3. De Niro accidentally broke Joe Pesci’s rib in a sparring scene. The shot actually appears in the movie, when De Niro hits Pesci in the side and Pesci groans.

4. De Niro and Joe Pesci are really punching each other in the famous “hit me” scene.

5. To show up better on a black and white movie, the crew used Hershey’s chocolate was fake blood.

6. The scene where Vicki LaMotta is first introduced to Jake LaMotta by the chain linked fence was entirely improvised by Cathy Moriarty and Robert De Niro.

7. The reason why the movie was made in black and white was to differentiate it from Rocky, as well as for period authenticity. Martin Scorsese also didn’t want to depict all the blood in a color movie.

8. The sound effects for punches landing was done my squashing melons and tomatoes. The sound effects for camera flashes going off were used as gunshots.

9. Jake LaMotta’s brother Joseph LaMotta sued the production for $2.5 million for the movie’s alleged unflattering depiction of him.

10. Martin Scorsese didn’t want to film the boxing scenes with multiple cameras, instead, he planned months of carefully choreographed movements with one camera. He wanted the single camera to be like a third fighter.

11. The movie was edited in Scorsese’s New York apartment every night after the filming for the day had finished.

12. Most of the fight scenes in the movie are shot through an intense light source to obtain a slight mirage within the image.

13. Robert De Niro read Jake LaMotta’s memoir Raging Bull in 1974 while making The Godfather: Part II and saw the story’s potential. It took 4 years of drafts, persuasion and pestering to get Scorsese interested in making the movie.

14. Scorsese’s father Charles made his movie debut as one of Mob boss Tommy Como’s cronies. He’s one of the wiseguys crowded around the Copacabana nightclub table. He’s since made cameos in 7 of his son’s movies.

15. The last and hardest role to cast was Jake’s second wife Vickie. Casting director Cis Corman auditioned 200 actresses, looking for someone with the right combination of sexuality and strength. Pesci found an 18 year old Bronx schoolgirl called Cathy Moriarty in a nightclub. She’d never acted before, so Corman coached her for 2 weeks before taking her to meet Scorsese and De Niro.

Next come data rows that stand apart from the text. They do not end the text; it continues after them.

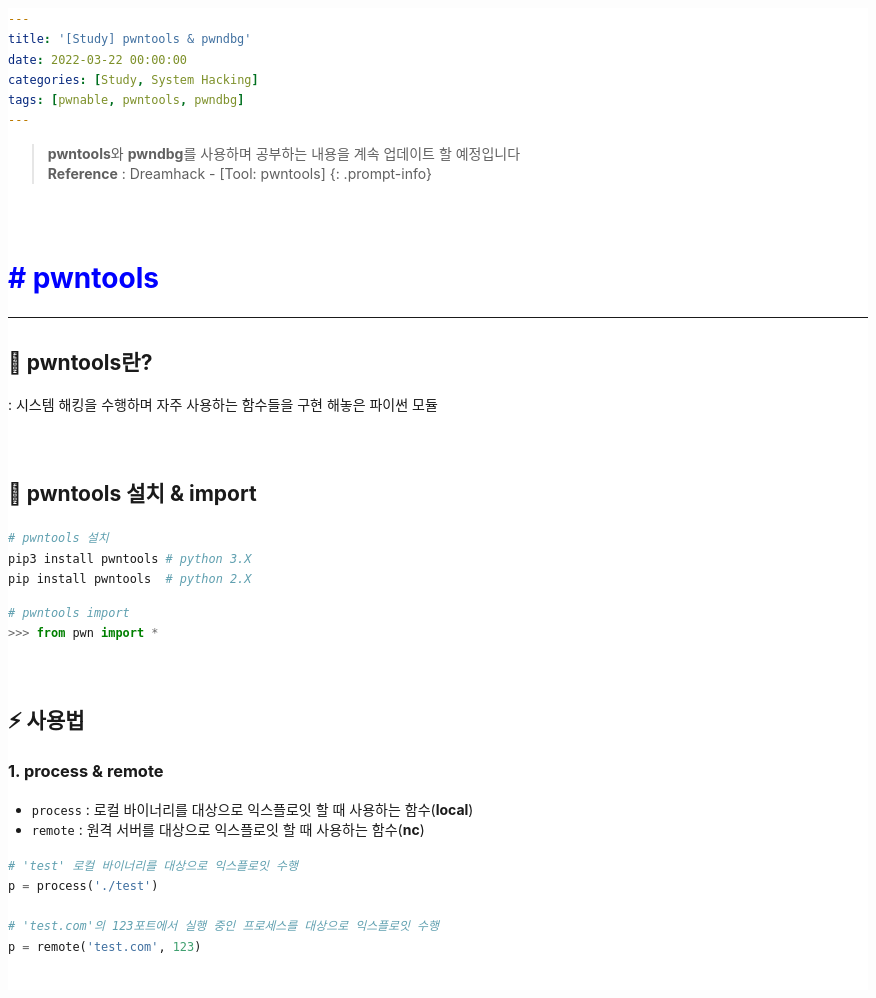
 ```yaml
---
title: '[Study] pwntools & pwndbg'
date: 2022-03-22 00:00:00
categories: [Study, System Hacking]
tags: [pwnable, pwntools, pwndbg]
---
```


> **pwntools**와 **pwndbg**를 사용하며 공부하는 내용을 계속 업데이트 할 예정입니다<br>
> **Reference** : Dreamhack - [Tool: pwntools]
{: .prompt-info}

<br>

# <span style="color: blue" >\# pwntools</span>
---

## 🔎 pwntools란?
: 시스템 해킹을 수행하며 자주 사용하는 함수들을 구현 해놓은 파이썬 모듈

<br />

## 🔧 pwntools 설치 & import
```bash
# pwntools 설치
pip3 install pwntools # python 3.X
pip install pwntools  # python 2.X
```

```python
# pwntools import
>>> from pwn import *
```

<br />

## ⚡ 사용법
### 1. process & remote

- `process` : 로컬 바이너리를 대상으로 익스플로잇 할 때 사용하는 함수(**local**)
- `remote` : 원격 서버를 대상으로 익스플로잇 할 때 사용하는 함수(**nc**)

```python
# 'test' 로컬 바이너리를 대상으로 익스플로잇 수행
p = process('./test')

# 'test.com'의 123포트에서 실행 중인 프로세스를 대상으로 익스플로잇 수행
p = remote('test.com', 123)
```

<br />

16. To get a feeling of brotherhood, De Niro and Pesci lived and trained with each other before filming started. They’ve been close friends ever since.

17. Scorsese used slow motion in many of LaMotta’s point of view scenes outside the ring to give him a paranoid intensity, especially when he’s looking at Vickie with envy or suspicion.

18. Scorsese wanted LaMotta’s brutal beating in his last fight with Sugar Ray Robinson to feel like a horror movie, so he based the rapid cuts on the shower scene from Psycho, even going as far as using Alfred Hitchcock’s original shot list.

19. Peter Savage, who’s the co-writer of LaMotta’s original book, has a cameo as the journalist who’s talking to Joey at the bar before he assaults the mobster Salvy.

20. To visually achieve Jake’s growing desperation and diminishing stature, Scorsese shot the later boxing scenes in a bigger ring.

21. De Niro did up to 1,000 rounds when training with the real Jake LaMotta. He thought De Niro had what it took to become a professional contender.

22. Joe Pesci is actually 6 months older than Robert De Niro, despite playing the younger brother of De Niro’s character in the movie.

23. Scorsese was, at one point, so surprised by De Niro’s weight gain that he shut down production, fearing for his health.

24. According to Scorsese, the script took only 2 weeks to write on the island of St. Martin in the Caribbean.

25. Even though there are only a few minutes of boxing in the movie, they were so precisely choreographed that they took 6 weeks to film.

26. The movie claims that Jake LaMotta was never knocked down but, in real life, he was knocked down by Danny Nardico in a fight in Coral Gables, Florida.

27. The rooftop wedding scene was directed by Scorsese’s father after he got sick while filming.

28. To contrast De Niro’s weight gain for the final scene, Pesci lost weight and grew a moustache.